Search the listing below for the word "align", and copy every line in which it turns up.
[ENTRIES PROVIDED]
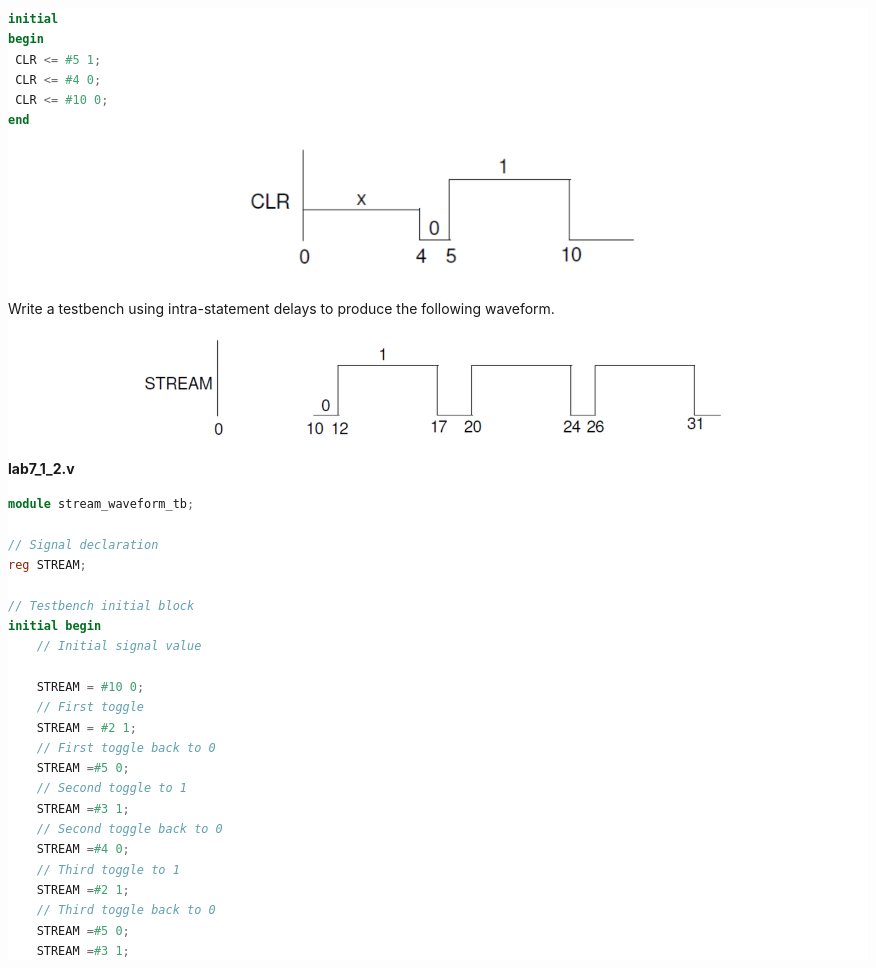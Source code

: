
 ```verilog
initial
begin
 CLR <= #5 1;
 CLR <= #4 0;
 CLR <= #10 0;
end 

```

<div align=center><img src="imgs/v2/25.png" alt="drawing" width="400"/></div>

Write a testbench using intra-statement delays to produce the following
waveform.

<div align=center><img src="imgs/v2/26.png" alt="drawing" width="600"/></div>

**lab7_1_2.v**
```verilog
module stream_waveform_tb;

// Signal declaration
reg STREAM;

// Testbench initial block
initial begin
    // Initial signal value

    STREAM = #10 0;
    // First toggle
    STREAM = #2 1;
    // First toggle back to 0
    STREAM =#5 0;
    // Second toggle to 1
    STREAM =#3 1;
    // Second toggle back to 0
    STREAM =#4 0;
    // Third toggle to 1
    STREAM =#2 1;
    // Third toggle back to 0
    STREAM =#5 0;
    STREAM =#3 1;
```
[/ENTRIES PROVIDED]
:: TASK ANSWER ::
<div align=center><img src="imgs/v2/25.png" alt="drawing" width="400"/></div>
<div align=center><img src="imgs/v2/26.png" alt="drawing" width="600"/></div>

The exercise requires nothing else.